Dachau Memorial Sculpture by Nandor Glid
Sculpture depicting the twisted bodies of concentration camp victims remembering Dachau Concentration Camp
A sculpture in the form of a chain symbolizes the solidarity between the prisoners in the concentration camp. On this chain, you’ll find several triangles of various colors. These colored triangles were used to define the prisoners for their existence in the camp. Red for communists and political prisoners, blue for Poles and foreign workers, pink for homosexuals and the yellow double triangles or the Star of David for the Jews.
A memorial at Dachau Concentration Camp : Never Again
“Never again” – two words, so simple and yet so profound. These were so important that they wrote them in 5 different languages at the memorial site. For me the words generate so many more questions – “How did it happen in the first place?” and “How can we be sure it doesn’t happen again?”

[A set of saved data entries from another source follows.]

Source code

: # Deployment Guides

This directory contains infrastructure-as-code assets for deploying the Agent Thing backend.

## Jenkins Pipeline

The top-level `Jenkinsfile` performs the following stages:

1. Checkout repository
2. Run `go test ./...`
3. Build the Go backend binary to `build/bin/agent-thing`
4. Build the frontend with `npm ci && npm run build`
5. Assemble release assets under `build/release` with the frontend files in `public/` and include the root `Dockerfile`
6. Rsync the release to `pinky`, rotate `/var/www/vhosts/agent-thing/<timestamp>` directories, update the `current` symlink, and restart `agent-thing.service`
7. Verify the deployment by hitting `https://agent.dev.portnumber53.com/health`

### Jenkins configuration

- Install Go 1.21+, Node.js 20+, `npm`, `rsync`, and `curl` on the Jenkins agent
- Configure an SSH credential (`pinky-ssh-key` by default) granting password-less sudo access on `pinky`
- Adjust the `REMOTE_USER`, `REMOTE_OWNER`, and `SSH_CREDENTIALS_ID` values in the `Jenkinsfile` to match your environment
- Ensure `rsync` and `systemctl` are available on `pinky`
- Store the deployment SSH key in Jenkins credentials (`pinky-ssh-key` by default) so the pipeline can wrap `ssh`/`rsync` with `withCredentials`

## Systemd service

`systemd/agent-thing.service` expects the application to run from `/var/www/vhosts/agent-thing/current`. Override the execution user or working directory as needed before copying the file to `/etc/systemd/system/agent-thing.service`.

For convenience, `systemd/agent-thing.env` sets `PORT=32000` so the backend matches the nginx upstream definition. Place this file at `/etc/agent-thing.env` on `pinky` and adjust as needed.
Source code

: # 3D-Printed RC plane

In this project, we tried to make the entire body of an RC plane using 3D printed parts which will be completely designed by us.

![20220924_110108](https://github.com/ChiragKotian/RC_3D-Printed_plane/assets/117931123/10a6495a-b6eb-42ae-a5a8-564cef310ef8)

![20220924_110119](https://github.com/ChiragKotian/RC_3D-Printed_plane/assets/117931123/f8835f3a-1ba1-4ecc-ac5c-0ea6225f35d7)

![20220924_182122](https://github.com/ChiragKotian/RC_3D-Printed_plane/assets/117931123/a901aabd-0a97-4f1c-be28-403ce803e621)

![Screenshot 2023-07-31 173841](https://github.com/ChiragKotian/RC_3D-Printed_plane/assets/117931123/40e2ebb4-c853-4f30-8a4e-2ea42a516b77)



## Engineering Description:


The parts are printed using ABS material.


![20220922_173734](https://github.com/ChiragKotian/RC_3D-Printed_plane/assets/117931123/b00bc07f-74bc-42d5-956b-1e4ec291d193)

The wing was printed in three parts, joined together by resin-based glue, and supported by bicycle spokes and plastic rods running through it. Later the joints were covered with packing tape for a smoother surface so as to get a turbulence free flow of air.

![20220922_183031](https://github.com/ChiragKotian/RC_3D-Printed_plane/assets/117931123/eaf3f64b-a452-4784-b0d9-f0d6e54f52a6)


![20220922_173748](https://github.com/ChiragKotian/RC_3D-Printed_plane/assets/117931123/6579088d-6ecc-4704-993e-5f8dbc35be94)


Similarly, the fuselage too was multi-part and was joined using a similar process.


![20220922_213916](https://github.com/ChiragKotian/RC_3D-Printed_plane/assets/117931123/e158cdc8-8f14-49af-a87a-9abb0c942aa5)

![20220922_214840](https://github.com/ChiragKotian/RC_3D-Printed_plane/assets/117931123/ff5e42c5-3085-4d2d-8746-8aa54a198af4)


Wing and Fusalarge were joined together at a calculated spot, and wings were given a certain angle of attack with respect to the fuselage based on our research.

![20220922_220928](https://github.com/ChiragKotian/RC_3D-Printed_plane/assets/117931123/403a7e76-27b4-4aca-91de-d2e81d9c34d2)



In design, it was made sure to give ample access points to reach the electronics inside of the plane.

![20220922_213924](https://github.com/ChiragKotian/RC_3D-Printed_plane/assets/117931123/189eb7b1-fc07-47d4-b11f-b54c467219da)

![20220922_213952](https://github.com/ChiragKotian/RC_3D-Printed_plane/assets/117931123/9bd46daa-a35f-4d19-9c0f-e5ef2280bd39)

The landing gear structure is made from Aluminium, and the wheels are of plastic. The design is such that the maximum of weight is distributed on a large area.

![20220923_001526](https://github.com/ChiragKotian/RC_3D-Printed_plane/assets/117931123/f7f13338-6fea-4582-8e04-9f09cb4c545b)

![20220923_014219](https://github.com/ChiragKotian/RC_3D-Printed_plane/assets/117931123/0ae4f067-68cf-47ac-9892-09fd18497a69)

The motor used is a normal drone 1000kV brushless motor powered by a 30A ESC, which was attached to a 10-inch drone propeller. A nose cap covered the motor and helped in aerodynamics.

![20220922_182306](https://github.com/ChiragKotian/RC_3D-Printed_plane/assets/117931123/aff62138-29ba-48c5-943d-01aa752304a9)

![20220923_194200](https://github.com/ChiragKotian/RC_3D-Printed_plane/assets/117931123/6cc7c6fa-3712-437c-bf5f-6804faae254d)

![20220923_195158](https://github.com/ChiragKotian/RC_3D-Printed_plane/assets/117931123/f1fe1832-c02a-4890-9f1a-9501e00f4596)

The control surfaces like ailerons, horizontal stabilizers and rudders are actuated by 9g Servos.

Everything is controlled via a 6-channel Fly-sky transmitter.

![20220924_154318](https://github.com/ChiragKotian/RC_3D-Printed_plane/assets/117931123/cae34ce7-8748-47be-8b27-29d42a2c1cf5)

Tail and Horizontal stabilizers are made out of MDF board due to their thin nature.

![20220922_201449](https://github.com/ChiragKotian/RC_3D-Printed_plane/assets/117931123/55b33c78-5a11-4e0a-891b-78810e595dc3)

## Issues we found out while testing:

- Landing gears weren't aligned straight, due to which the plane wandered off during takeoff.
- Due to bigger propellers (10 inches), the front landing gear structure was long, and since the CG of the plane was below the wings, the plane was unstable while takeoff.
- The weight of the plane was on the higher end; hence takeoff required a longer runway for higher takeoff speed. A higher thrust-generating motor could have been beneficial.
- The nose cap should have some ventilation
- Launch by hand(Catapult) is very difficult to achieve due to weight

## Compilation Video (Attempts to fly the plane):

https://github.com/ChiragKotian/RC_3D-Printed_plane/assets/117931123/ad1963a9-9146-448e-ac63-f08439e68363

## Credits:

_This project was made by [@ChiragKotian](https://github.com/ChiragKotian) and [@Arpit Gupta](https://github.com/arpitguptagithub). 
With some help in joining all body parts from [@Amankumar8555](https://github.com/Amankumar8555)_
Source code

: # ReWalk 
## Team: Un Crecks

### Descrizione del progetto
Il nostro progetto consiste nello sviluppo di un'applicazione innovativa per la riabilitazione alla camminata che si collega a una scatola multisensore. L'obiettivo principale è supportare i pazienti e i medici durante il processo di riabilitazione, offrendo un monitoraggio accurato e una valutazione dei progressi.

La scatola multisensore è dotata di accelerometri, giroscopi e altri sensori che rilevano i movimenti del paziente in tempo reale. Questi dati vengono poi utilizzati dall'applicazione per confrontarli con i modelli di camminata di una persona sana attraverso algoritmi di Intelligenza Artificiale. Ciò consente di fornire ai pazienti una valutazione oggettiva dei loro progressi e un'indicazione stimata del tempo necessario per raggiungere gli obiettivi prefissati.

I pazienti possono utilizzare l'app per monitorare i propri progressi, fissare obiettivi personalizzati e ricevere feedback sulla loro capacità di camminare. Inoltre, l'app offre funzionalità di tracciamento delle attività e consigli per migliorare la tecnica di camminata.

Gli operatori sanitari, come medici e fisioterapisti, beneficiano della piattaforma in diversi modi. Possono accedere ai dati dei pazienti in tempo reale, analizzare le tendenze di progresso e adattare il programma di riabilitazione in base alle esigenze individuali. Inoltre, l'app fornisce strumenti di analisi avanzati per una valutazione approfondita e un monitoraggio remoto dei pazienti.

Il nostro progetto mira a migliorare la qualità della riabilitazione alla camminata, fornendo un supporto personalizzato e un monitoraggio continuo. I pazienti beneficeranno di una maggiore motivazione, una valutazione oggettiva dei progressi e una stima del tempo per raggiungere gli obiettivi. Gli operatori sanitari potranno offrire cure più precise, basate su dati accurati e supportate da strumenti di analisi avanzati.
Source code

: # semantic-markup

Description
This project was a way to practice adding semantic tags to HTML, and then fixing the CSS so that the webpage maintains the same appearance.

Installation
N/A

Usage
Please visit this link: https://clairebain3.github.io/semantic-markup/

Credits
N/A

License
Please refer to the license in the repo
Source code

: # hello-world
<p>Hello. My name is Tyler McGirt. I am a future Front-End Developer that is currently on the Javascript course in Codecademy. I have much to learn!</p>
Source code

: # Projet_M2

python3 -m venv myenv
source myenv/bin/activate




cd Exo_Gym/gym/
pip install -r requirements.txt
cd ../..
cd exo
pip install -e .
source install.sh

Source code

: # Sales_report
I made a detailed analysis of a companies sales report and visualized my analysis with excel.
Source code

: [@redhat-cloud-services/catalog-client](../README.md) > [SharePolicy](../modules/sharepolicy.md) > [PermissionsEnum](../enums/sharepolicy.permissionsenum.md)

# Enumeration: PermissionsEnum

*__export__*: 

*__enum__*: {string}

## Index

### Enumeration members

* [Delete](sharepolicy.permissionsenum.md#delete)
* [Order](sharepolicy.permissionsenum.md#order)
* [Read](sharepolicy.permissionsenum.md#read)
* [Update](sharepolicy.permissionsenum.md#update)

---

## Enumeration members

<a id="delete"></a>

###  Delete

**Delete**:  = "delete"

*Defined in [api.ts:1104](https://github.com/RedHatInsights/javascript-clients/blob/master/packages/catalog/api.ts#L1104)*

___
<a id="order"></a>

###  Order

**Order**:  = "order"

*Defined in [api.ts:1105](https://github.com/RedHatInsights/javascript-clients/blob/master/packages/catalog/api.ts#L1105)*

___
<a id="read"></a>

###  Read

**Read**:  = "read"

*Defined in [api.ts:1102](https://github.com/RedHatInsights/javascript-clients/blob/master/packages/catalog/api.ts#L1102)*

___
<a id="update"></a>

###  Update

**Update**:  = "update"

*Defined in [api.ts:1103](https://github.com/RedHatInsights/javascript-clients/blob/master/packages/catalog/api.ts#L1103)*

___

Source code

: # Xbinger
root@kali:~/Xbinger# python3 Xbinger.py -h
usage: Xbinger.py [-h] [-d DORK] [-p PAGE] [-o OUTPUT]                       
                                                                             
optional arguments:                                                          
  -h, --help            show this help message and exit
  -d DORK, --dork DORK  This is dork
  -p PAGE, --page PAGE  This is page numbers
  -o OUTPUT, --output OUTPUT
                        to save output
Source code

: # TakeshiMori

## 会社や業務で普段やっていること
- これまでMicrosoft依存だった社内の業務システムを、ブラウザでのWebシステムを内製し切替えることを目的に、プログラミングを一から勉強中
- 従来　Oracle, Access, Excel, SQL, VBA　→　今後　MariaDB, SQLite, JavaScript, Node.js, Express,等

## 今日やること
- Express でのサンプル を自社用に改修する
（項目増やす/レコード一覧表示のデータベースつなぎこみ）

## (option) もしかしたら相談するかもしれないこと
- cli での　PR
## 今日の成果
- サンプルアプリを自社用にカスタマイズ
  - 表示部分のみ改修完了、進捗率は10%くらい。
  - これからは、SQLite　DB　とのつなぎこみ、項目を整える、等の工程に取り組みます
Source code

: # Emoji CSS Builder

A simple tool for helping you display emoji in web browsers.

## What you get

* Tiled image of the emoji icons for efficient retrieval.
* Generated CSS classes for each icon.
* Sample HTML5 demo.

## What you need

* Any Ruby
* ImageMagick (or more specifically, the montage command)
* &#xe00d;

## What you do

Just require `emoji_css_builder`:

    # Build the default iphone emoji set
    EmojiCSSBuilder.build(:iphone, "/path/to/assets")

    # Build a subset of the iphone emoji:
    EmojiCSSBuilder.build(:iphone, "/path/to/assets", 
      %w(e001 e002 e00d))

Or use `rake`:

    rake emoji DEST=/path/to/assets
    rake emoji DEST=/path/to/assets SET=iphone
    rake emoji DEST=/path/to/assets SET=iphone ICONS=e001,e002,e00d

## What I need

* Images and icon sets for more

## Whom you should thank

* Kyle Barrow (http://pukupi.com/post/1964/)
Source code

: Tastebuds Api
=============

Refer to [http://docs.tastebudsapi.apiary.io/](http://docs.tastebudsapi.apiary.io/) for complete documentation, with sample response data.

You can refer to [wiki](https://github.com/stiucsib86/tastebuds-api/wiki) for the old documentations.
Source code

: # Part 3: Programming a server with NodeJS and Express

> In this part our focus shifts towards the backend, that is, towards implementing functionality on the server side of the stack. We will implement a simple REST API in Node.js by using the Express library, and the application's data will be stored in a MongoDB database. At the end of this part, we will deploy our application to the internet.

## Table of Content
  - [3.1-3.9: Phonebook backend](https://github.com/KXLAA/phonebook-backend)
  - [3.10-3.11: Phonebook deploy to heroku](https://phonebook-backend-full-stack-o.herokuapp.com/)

Monument commemorating the evacuation marches of prisoners from the Dachau Concentration Camp
6,887 prisoners were evacuated from the Dachau Concentration Camp and forced to march south on April 26, 1945. Hubertus von Pilgrim created a bronze sculpture to commemorate the victims of this so-called death march. The sculpture was erected in Dachau, where the march began
The gas chamber used to murder individual prisoners & small groups using poisonous gas
According to official records, 206,206 people have been deported to Dachau from 1933 onwards. The official death list states a number of 31,591 dead but the actual mortality figure in Dachau is probably higher
Large crematorium – erected between May 1942 and April 1943
The crematoria were used to burn the dead bodies of the concentration camps and the ovens were mostly day and night in operation. In the autumn of 1944, the capacity of the furnaces for combustion of the many dead bodies from the camp was no longer enough. When the camp was liberated in late April 1945 by the Americans, were the countless bodies around the crematorium.
This crematorium was built in the summer of 1940
The crematorium at the Dachau camp, where an estimated 41,500 died or were killed.
Picture shows a large number of bodies are dumped outside Barrack X Crematorium. The number of prisoners who died in the camp between 1933 and 1945 was at least 41500. It is unlikely that the actual number of victims who died in Dachau will ever be known.